» WORK TO BE COMPLETED
Print the full set of records below, character for character and picture-free.

**** STUDY MATERIAL ****

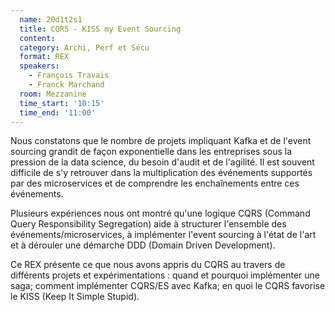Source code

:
 ```yaml
---
  name: 20d1t2s1
  title: CQRS - KISS my Event Sourcing
  content:
  category: Archi, Perf et Sécu
  format: REX
  speakers: 
    - François Travais
    - Franck Marchand
  room: Mezzanine
  time_start: '10:15'
  time_end: '11:00'
---
```

Nous constatons que le nombre de projets impliquant Kafka et de l'event sourcing grandit de façon exponentielle dans les entreprises sous la pression de la data science, du besoin d'audit et de l'agilité. Il est souvent difficile de s'y retrouver dans la multiplication des événements supportés par des microservices et de comprendre les enchaînements entre ces événements.

Plusieurs expériences nous ont montré qu'une logique CQRS (Command Query Responsibility Segregation) aide à structurer l'ensemble des événements/microservices, à implémenter l'event sourcing à l'état de l'art et à dérouler une démarche DDD (Domain Driven Development).

Ce REX présente ce que nous avons appris du CQRS au travers de différents projets et expérimentations : quand et pourquoi implémenter une saga; comment implémenter CQRS/ES avec Kafka; en quoi le CQRS favorise le KISS (Keep It Simple Stupid).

****

» RESPONSE FOR THIS EXERCISE
Source code

:
 ```yaml
---
  name: 20d1t2s1
  title: CQRS - KISS my Event Sourcing
  content:
  category: Archi, Perf et Sécu
  format: REX
  speakers: 
    - François Travais
    - Franck Marchand
  room: Mezzanine
  time_start: '10:15'
  time_end: '11:00'
---
```

Nous constatons que le nombre de projets impliquant Kafka et de l'event sourcing grandit de façon exponentielle dans les entreprises sous la pression de la data science, du besoin d'audit et de l'agilité. Il est souvent difficile de s'y retrouver dans la multiplication des événements supportés par des microservices et de comprendre les enchaînements entre ces événements.

Plusieurs expériences nous ont montré qu'une logique CQRS (Command Query Responsibility Segregation) aide à structurer l'ensemble des événements/microservices, à implémenter l'event sourcing à l'état de l'art et à dérouler une démarche DDD (Domain Driven Development).

Ce REX présente ce que nous avons appris du CQRS au travers de différents projets et expérimentations : quand et pourquoi implémenter une saga; comment implémenter CQRS/ES avec Kafka; en quoi le CQRS favorise le KISS (Keep It Simple Stupid).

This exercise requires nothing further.